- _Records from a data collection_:

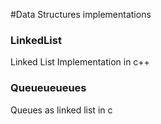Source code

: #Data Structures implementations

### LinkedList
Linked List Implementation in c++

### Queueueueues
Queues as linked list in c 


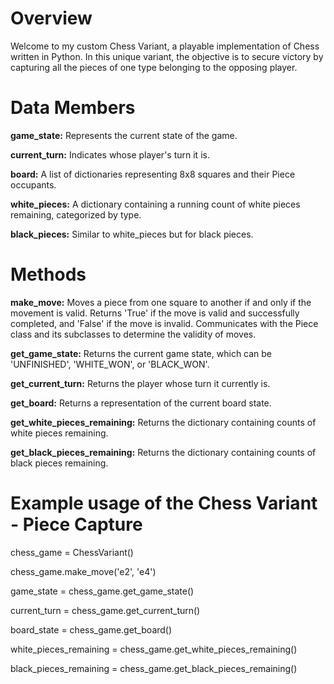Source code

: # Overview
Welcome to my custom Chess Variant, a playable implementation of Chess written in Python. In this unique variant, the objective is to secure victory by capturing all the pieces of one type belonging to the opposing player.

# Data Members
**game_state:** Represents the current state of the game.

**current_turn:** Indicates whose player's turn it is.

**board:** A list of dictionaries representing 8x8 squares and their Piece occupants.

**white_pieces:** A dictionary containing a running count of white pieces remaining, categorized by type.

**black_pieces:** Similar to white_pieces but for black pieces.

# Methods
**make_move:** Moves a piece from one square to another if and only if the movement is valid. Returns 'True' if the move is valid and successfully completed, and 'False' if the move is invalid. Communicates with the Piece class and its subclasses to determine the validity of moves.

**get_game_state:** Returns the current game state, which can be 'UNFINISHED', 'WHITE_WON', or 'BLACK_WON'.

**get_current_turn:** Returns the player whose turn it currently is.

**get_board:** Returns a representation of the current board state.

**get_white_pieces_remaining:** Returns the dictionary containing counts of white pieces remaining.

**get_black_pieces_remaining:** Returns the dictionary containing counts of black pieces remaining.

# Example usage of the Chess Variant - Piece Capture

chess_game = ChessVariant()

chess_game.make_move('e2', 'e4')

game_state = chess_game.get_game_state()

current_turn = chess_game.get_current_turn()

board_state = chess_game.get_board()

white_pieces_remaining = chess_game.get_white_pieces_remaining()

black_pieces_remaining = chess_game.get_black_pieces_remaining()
==
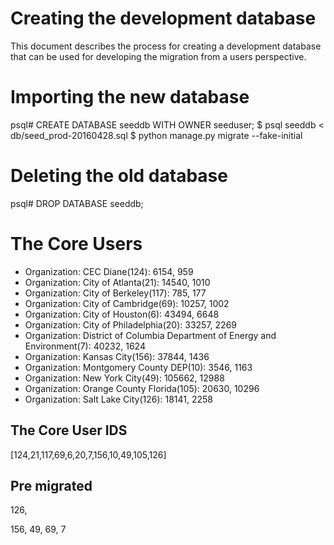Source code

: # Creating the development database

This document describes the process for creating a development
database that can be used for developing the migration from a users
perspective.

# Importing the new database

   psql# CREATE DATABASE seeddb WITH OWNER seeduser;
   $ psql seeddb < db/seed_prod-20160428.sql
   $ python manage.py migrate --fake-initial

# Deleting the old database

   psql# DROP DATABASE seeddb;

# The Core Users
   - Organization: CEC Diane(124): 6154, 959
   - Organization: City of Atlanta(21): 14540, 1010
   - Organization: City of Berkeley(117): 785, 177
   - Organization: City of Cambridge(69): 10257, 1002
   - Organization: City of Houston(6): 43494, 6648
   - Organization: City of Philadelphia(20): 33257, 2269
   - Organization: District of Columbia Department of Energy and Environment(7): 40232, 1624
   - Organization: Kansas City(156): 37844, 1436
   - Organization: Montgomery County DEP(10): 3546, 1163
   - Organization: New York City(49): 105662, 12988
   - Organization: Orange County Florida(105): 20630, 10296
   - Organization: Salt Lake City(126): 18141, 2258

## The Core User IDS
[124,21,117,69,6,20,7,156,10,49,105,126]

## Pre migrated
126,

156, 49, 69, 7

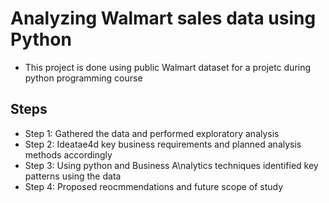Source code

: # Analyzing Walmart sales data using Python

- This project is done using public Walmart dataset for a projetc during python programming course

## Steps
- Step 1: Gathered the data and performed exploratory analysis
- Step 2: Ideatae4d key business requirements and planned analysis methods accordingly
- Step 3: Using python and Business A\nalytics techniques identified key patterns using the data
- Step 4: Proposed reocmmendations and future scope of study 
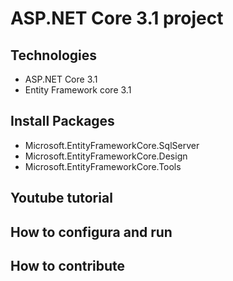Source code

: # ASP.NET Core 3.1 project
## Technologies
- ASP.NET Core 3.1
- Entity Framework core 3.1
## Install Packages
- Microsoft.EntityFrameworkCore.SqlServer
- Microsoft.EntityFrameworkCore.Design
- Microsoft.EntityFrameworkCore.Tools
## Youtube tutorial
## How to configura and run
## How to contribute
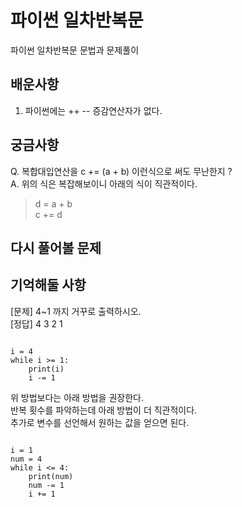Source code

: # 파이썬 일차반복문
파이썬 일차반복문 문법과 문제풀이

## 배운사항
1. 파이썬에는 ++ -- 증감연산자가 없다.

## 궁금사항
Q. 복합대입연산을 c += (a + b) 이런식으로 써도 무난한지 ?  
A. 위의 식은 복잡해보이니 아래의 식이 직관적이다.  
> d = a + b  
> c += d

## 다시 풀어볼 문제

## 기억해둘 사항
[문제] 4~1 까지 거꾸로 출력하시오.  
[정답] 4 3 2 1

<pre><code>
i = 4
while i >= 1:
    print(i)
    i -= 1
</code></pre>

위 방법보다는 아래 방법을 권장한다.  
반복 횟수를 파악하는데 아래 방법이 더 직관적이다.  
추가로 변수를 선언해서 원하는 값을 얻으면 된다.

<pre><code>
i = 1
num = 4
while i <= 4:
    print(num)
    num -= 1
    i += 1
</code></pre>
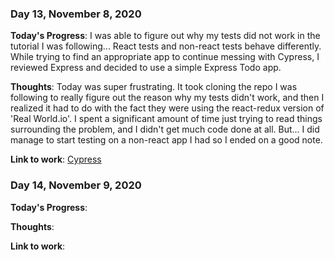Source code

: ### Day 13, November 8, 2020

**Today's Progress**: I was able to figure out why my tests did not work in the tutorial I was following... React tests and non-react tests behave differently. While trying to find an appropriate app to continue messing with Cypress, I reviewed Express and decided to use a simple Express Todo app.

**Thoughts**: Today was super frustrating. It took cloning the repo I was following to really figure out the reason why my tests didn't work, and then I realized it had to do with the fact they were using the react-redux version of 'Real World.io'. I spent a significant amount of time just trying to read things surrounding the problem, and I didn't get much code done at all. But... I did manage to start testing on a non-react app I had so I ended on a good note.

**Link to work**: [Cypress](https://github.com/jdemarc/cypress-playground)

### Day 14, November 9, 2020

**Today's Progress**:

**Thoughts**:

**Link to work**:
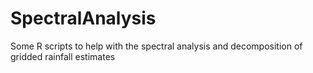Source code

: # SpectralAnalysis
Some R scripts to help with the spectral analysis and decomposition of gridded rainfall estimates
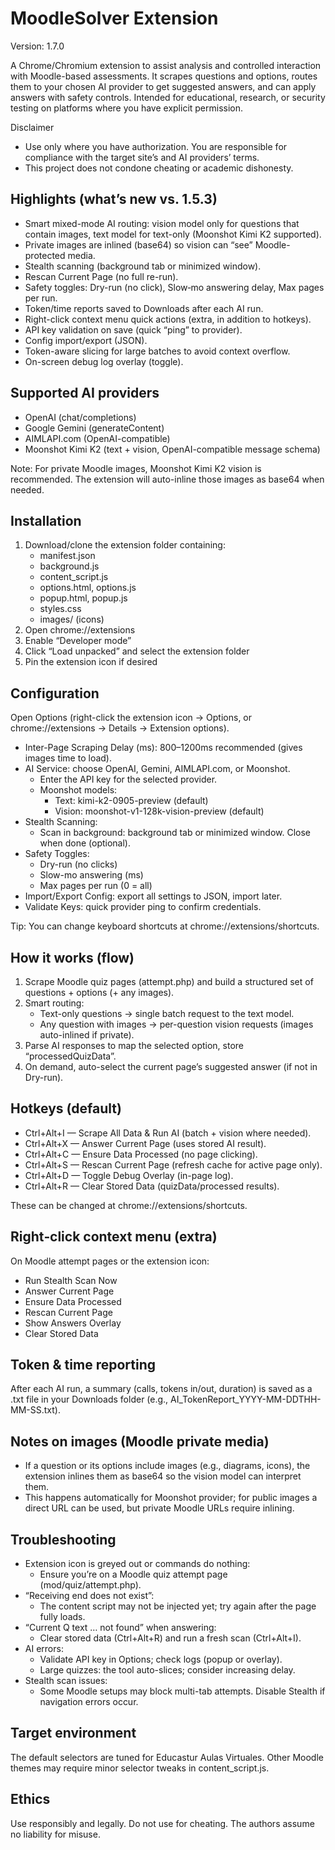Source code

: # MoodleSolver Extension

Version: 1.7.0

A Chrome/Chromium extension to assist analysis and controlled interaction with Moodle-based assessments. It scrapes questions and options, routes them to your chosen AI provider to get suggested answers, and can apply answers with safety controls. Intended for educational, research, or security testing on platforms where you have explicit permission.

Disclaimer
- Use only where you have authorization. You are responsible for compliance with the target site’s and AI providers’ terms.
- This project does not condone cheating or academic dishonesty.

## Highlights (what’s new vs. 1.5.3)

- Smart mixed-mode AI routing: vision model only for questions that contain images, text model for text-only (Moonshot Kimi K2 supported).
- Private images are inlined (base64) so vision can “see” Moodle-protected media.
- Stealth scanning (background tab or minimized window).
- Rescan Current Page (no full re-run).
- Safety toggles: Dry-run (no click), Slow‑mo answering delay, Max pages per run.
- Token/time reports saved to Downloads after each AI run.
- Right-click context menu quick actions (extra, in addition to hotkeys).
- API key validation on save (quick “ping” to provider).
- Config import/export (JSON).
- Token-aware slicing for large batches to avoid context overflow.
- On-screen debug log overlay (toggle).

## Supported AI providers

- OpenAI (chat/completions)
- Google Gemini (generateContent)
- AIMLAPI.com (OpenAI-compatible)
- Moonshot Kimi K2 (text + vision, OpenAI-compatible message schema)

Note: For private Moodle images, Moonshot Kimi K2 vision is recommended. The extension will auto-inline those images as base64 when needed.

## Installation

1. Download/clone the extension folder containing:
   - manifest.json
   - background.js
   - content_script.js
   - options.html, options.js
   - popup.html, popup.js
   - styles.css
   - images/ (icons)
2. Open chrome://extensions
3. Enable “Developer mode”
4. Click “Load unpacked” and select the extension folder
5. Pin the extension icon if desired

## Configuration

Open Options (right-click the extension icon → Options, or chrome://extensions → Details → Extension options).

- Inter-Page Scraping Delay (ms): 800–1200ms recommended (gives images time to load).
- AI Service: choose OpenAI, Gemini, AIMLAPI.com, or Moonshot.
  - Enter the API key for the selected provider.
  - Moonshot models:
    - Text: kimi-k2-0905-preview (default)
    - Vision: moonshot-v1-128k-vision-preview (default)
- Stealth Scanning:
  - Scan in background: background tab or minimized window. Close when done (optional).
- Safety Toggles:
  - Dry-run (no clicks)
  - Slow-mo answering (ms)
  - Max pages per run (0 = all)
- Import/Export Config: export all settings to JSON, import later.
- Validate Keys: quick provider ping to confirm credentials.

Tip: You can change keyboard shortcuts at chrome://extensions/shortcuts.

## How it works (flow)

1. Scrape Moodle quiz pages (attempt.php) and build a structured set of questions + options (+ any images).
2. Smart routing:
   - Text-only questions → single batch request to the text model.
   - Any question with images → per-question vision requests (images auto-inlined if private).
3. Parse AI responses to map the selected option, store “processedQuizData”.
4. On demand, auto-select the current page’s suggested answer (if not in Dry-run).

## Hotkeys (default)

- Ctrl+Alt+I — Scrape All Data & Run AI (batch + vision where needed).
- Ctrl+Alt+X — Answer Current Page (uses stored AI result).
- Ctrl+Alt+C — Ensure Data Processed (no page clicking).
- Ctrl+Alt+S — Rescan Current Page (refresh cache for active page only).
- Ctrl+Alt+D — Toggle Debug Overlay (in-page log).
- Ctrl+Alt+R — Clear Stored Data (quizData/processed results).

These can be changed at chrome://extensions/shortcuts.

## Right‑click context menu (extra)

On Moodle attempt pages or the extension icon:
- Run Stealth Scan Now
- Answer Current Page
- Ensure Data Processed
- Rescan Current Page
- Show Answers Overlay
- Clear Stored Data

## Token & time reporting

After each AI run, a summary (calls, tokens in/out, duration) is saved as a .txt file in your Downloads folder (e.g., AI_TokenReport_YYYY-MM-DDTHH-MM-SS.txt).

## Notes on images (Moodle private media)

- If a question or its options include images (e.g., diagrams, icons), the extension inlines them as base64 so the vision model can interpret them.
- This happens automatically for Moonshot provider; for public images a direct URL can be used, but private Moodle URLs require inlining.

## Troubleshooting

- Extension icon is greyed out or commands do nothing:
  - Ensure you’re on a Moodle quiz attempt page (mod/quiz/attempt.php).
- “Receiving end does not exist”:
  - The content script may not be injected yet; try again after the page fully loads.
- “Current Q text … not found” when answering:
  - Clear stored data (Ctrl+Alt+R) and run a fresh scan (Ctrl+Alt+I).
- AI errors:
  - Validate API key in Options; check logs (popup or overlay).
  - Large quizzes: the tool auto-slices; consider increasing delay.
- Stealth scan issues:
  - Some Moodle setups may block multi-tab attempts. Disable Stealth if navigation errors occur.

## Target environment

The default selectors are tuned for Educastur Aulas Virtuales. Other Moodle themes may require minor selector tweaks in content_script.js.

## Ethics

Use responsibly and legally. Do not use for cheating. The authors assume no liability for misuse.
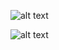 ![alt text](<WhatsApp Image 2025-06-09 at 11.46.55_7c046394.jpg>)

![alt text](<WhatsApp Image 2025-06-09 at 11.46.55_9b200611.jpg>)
---
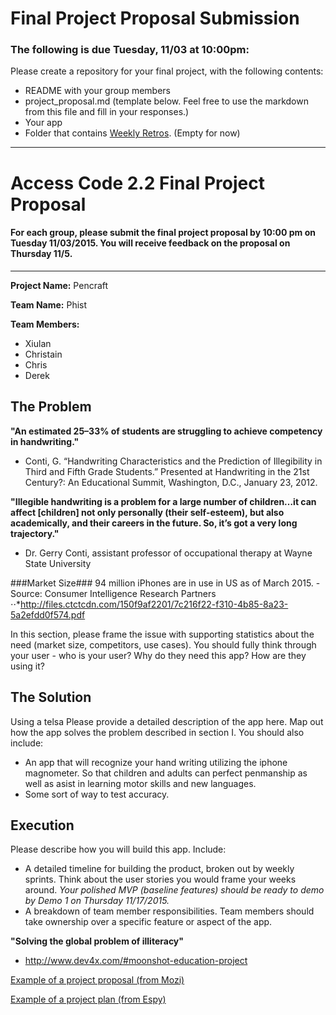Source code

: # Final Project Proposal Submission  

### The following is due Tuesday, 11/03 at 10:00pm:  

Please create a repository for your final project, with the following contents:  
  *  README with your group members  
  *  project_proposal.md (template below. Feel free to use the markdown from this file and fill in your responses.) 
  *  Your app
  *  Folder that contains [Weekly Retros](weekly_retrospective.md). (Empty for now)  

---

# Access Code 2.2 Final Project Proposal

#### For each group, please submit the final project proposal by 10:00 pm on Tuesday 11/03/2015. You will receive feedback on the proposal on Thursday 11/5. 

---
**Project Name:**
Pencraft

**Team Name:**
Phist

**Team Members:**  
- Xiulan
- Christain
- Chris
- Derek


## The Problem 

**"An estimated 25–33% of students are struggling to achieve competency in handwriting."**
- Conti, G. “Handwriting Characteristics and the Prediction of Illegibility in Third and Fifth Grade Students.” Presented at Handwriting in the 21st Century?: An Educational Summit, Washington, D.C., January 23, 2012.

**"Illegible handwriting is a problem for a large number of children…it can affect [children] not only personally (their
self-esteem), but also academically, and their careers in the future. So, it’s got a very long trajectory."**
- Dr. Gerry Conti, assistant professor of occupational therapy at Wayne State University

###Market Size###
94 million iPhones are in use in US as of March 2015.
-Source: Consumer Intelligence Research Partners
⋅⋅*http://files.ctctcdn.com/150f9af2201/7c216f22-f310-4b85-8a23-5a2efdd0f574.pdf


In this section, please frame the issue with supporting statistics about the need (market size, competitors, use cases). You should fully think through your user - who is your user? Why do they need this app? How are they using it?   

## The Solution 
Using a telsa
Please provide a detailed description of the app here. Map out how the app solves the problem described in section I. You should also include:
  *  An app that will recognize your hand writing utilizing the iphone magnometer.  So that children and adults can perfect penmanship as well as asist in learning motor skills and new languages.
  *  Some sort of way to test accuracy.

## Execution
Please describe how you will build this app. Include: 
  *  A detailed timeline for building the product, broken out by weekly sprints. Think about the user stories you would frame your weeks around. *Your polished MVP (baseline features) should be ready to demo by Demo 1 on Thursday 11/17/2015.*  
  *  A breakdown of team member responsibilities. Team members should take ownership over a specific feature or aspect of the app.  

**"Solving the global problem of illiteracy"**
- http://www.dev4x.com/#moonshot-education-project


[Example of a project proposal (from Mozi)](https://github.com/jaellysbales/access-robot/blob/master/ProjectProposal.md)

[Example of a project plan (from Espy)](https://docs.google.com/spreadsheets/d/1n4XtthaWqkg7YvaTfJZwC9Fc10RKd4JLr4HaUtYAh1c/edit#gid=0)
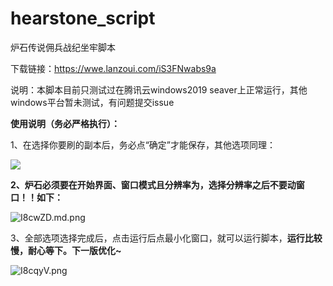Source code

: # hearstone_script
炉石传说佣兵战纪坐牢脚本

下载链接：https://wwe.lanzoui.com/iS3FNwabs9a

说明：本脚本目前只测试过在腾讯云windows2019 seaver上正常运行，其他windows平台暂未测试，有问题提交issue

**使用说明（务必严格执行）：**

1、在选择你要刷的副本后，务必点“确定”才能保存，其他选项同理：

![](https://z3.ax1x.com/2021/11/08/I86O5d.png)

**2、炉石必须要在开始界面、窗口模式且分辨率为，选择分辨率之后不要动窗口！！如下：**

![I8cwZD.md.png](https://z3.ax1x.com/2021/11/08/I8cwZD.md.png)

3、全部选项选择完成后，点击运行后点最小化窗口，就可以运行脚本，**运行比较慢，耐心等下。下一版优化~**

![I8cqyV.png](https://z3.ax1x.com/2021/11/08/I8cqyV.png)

- _Task goal_:
Using the records above, set down exactly the lines from the one with "- Inter-Page Scraping" through the one with "- Text: kimi-k2-0905-preview (default)", inclusive, and nothing more.

- _Reply to the exercise_:
- Inter-Page Scraping Delay (ms): 800–1200ms recommended (gives images time to load).
- AI Service: choose OpenAI, Gemini, AIMLAPI.com, or Moonshot.
  - Enter the API key for the selected provider.
  - Moonshot models:
    - Text: kimi-k2-0905-preview (default)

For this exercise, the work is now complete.